SUNN O))) lassen dir die Ohren schlackern, mitunter auch die Magenwände flattern – und sie machen sowieso immer alles ganz anders als der Rest. Zur Information über die Veröffentlichung des neuen Mammutwerkes „Monoliths & Dimensions“ wurde deshalb dieses Mal auch nicht die übliche Promotion-Mühle in Gang gesetzt, sondern die Journaille direkt zur Listening-Session ins Tonstudio geladen. Exklusivität und Privileg vereint im ehemaligen Gebäude des DDR-Rundfunks inmitten der trostlosen Abgeschiedenheit einer Ostberliner Industriebrache. In schönstem Studio-Ambiente sirren einem da dann 50 Minuten lang Feedback-Orgien, Experimente, Klangkaskaden und Sprachbeiträge um die Ohren, die eher an Werke Arnold Schönbergs erinnern, als an in ähnliche Metal-Ästhetik verpackte Soundkonstellationen.

Am Ende der Session wirft ein Kollege ein süffisantes „Immer derselbe Scheiß“ ein. Man könnte ihm sicher beipflichten und es sich gelangweilt in seinem selbstgerechten Gedankenkonstrukt gemütlich machen, doch irgendwie regt sich im Innern Widerstand, denn irgendwie die gerade gehörte Radikalität der Wucht fasziniert, die Kompromisslosigkeit der Andersartigkeit, die latente Intellektualität, die da ständig als Gegenpol zur Unterhaltungsindustrie mitschwingt. Derartige Kompositionen sind eigentlich zu sperrig, als dass sie einem gefallen könnten, vielmehr muss man sie zu verstehen versuchen. Diesen Schritt machen einem die beiden Noisesymphoniker Greg Anderson und Stephen O’Malley mit ihrem neuen Werk auch um einiges einfacher als bei früheren Arbeiten. Die Stücke auf „Monoliths & Dimensions“ wirken sortierter, strukturierter, aufgeräumter, einfacher zugänglich denn je. Was die Schöpfer des Werkes dazu zu sagen haben, taten sie mir in einem entspannten Gespräch im Anschluss an die Session kund.

Zunächst mal muss sich sagen, dass mir die neue Scheibe wirklich gut gefällt, ich finde sie ist viel wärmer, viel zugänglicher als ältere Sachen von euch.

Nun, jeder hat dazu seine eigene Meinung. Wir sind immer interessiert an den Reaktionen der Menschen, aber wir werden das nicht weiter kommentieren. Zum Thema „Wärme unserer Platten“: Das „Black Album“ war schon eher kalt, wir haben aber vorher auch schon „warmes“ Material produziert.
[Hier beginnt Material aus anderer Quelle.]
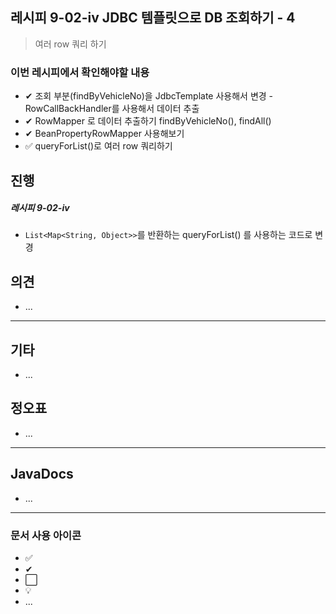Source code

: ## 레시피 9-02-iv JDBC 템플릿으로 DB 조회하기 - 4

>  여러  row 쿼리 하기
>

### 이번 레시피에서 확인해야할  내용

* ✔ 조회 부분(findByVehicleNo)을 JdbcTemplate 사용해서 변경 - RowCallBackHandler를 사용해서 데이터 추출
* ✔ RowMapper 로 데이터 추출하기 findByVehicleNo(), findAll()
* ✔ BeanPropertyRowMapper 사용해보기
* ✅  queryForList()로 여러 row 쿼리하기




## 진행

##### 레시피 9-02-iv

* `List<Map<String, Object>>`를 반환하는 queryForList() 를 사용하는 코드로 변경




## 의견

* ...



---

## 기타

* ...



## 정오표

* ...
  


---

## JavaDocs

* ...



---

### 문서 사용 아이콘

* ✅
* ✔
* ⬜
* 💡
* ...

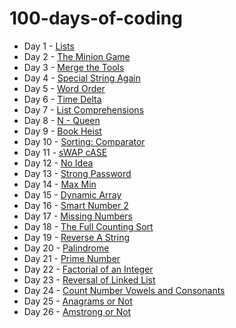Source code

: # 100-days-of-coding

* Day 1 - [Lists](day%201) 
* Day 2 - [The Minion Game](day%202)
* Day 3 - [Merge the Tools](day%203)
* Day 4 - [Special String Again](day%204)
* Day 5 - [Word Order](day%205)
* Day 6 - [Time Delta](day%206)
* Day 7 - [List Comprehensions](day%207)
* Day 8 - [N - Queen](day%208)
* Day 9 - [Book Heist](day%209)
* Day 10 - [Sorting: Comparator](day_10)
* Day 11 - [sWAP cASE](day_11)
* Day 12 - [No Idea](day_12)
* Day 13 - [Strong Password](day_13)
* Day 14 - [Max Min](day_14)
* Day 15 - [Dynamic Array](day_15)
* Day 16 - [Smart Number 2](day_16)
* Day 17 - [Missing Numbers](day_17)
* Day 18 - [The Full Counting Sort](day_18)
* Day 19 - [Reverse A String](day_19)
* Day 20 - [Palindrome](day_20)
* Day 21 - [Prime Number](day_21)
* Day 22 - [Factorial of an Integer](day_22)
* Day 23 - [Reversal of Linked List](day_23)
* Day 24 - [Count Number Vowels and Consonants](day_24)
* Day 25 - [Anagrams or Not](day_25)
* Day 26 - [Amstrong or Not](day_26)
<!--* Day  - [](day_)-->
Es ist aber auf jeden Fall nie so, dass wir uns hinsetzen und irgendeine bestimmte Temperatur in die Stücke tragen wollen; das wäre Quatsch. Das unterschiedlichen Feeling rührt auch daher, dass wir während der Aufnahmen zum „Black Album“ an ganz anderen psychologischen Punkten in unserem Leben waren als bei diesem Album. Auch jetzt sind wir schon wieder in einem ganz anderem Zustand. Diese unterschiedliche emotionale Qualität schlägt sich halt auch immer in der Musik nieder.
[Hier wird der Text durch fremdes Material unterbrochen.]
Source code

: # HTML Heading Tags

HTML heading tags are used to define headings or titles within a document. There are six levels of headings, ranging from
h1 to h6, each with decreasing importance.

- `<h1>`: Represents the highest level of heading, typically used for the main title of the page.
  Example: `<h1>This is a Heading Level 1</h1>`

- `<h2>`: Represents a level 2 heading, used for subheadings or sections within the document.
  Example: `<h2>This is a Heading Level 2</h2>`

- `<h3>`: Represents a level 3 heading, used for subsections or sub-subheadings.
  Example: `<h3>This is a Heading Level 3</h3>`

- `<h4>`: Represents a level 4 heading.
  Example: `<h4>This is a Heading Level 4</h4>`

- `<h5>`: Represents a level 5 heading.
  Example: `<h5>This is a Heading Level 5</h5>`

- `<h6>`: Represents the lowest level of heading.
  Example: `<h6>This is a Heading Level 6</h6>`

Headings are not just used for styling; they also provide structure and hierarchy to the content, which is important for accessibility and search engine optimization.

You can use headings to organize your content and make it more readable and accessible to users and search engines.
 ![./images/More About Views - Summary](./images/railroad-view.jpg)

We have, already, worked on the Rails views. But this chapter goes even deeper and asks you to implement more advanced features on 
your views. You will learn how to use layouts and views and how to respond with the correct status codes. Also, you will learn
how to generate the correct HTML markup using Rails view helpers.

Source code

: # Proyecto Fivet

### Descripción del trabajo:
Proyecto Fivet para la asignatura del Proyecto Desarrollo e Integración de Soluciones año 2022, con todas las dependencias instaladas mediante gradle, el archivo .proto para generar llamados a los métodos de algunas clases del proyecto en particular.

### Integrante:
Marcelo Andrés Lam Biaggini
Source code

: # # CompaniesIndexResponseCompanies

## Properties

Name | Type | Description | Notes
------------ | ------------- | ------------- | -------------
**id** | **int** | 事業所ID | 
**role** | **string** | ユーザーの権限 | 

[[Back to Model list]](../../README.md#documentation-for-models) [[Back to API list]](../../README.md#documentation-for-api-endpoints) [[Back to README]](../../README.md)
Es gibt eine Menge Gastmusiker auf der Scheibe. Welchen Beitrag haben diese zum Gesamtwerk geleistet? Ich hatte beim Hören nämlich das Gefühl, dass die angesprochene Wärme eben genau von diesen zusätzlichen akustischen Instrumenten kommt.

Aus traditioneller Sicht könnte man natürlich so argumentieren, dass akustische Instrumente mehr Geborgenheit signalisieren als zum Beispiel eine E-Gitarre. Es passiert aber auch enorm viel auf psychologischer Ebene, auf das man gar keinen Einfluss hat.
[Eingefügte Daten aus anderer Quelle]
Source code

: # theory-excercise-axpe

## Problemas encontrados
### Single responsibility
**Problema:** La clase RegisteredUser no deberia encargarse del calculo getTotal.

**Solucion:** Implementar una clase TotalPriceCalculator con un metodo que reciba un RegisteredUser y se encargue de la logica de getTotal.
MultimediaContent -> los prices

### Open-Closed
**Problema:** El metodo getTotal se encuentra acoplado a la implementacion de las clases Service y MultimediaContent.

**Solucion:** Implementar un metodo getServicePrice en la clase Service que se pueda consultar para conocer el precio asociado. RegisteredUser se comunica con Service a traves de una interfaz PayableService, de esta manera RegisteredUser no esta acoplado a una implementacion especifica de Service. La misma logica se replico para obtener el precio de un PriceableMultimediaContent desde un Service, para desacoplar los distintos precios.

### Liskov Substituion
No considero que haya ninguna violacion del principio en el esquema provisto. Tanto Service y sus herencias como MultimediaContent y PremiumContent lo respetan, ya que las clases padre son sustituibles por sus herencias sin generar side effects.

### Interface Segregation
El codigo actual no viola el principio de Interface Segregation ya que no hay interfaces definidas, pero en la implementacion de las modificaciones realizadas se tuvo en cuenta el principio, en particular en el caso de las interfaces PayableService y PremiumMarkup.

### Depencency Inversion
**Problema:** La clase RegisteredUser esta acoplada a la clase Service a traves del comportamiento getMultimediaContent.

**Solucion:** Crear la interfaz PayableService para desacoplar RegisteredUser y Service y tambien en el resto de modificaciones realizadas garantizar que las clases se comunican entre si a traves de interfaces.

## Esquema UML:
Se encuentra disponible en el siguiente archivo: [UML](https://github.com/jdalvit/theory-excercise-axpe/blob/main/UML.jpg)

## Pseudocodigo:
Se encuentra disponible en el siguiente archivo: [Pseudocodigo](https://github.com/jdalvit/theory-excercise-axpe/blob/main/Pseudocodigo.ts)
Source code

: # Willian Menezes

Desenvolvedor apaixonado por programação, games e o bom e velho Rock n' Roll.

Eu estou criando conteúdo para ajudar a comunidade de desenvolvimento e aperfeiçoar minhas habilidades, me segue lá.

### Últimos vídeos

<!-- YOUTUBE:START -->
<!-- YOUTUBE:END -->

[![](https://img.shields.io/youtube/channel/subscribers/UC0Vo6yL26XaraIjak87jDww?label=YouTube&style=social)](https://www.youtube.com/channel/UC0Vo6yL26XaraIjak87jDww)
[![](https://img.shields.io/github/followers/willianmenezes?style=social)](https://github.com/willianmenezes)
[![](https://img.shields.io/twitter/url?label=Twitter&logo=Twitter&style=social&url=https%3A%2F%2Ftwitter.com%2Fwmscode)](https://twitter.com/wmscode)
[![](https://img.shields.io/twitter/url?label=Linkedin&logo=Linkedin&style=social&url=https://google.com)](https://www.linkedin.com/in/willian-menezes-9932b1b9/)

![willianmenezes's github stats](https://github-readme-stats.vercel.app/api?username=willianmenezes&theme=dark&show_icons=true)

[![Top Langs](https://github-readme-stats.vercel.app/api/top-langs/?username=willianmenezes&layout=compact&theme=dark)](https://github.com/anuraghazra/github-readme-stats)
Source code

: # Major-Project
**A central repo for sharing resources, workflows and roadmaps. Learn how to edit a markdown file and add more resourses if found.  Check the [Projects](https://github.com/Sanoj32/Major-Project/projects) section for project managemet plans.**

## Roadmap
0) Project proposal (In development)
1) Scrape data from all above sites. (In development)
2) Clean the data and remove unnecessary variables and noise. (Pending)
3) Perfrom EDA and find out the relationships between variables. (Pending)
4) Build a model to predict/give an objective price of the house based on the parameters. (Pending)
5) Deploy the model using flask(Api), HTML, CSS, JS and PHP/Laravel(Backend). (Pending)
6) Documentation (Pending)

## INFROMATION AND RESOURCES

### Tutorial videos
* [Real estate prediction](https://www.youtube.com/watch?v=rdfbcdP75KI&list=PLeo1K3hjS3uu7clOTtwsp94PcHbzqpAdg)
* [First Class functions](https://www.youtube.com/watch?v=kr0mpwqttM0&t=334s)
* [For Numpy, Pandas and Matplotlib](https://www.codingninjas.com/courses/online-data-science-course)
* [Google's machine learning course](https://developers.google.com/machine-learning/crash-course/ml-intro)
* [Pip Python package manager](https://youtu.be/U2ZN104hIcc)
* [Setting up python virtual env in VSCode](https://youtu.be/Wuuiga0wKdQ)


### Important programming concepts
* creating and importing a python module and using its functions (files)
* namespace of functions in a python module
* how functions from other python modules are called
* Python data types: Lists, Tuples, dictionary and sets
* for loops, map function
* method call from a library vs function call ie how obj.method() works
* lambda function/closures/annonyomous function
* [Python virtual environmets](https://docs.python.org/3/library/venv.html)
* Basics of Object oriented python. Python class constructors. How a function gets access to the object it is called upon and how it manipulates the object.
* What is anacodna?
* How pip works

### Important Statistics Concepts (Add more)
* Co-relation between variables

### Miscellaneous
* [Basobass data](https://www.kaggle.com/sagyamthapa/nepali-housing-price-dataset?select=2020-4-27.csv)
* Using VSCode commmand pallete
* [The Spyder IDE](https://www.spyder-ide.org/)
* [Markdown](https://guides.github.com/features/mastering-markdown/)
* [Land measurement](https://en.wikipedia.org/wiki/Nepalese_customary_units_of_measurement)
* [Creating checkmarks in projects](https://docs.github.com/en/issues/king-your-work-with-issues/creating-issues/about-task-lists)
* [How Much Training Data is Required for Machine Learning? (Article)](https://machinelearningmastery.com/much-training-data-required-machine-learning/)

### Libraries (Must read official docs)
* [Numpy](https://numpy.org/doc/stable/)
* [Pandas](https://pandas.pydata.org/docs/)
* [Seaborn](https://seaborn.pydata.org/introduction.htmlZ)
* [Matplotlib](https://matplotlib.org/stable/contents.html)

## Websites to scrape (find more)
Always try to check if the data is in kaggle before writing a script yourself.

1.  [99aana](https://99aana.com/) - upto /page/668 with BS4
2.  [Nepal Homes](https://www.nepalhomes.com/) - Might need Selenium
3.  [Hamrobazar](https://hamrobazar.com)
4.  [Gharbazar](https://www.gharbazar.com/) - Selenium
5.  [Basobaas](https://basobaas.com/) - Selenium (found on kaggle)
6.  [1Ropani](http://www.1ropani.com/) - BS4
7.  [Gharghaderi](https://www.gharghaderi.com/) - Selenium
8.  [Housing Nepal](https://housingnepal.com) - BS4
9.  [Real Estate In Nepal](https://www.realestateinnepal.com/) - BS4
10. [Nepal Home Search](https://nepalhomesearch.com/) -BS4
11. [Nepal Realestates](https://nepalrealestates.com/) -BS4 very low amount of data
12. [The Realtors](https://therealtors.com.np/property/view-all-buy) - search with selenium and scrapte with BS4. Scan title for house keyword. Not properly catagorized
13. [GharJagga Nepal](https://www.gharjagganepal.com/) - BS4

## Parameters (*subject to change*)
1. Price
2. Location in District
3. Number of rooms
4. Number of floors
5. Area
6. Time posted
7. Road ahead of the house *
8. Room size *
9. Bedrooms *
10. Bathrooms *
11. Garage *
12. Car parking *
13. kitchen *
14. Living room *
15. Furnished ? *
Aber durften die Gastmusiker denn ihren eigenen Teil zum Album beitragen?

Wir haben bei dieser Platte mit einem Komponisten namens Eyvind Kang zusammengearbeitet. Der tritt aber auch als Musiker in Erscheinung. Er hat basierend auf der Musik, die wir geschrieben hatten, die Arrangements für die Gastmusiker erarbeitet. Er war also das Bindeglied zwischen ihnen und uns. Es gibt aber dennoch einige Stellen auf dem Album, wo die Gastmusiker ihre eigene Interpretationen eingebracht haben. Aber das Meiste ist schon in Eyvinds Absicht entstanden.

Ihr werdet musikalisch oft mit Metal in Zusammenhang gebracht, was ich so gar nicht nachvollziehen kann. Wie denkt ihr darüber?

Wir versuchen gar nicht erst, unsere Musik zu klassifizieren, das schränkt nur ein. Aber wir können sagen, dass wir definitiv Metal-Fans sind. Wir zwei sind uns nur durch Metal begegnet, weshalb das einfach ein sehr wichtiges Stück des Puzzles ist, ein Bestandteil von dem, was wir tun. Auf der anderen Seite ist es jedoch auch so, wie du sagst: diese Klassifizierung simplifiziert das, was wir machen, viel zu sehr. Aber wir schämen uns nicht für Metal, haha! Es ist einfach ein Teil von uns. Vieles von dem ,was in SUNN O))) steckt, ist vom Metal inspiriert: schon allein die Art, wie wir Gitarre spielen.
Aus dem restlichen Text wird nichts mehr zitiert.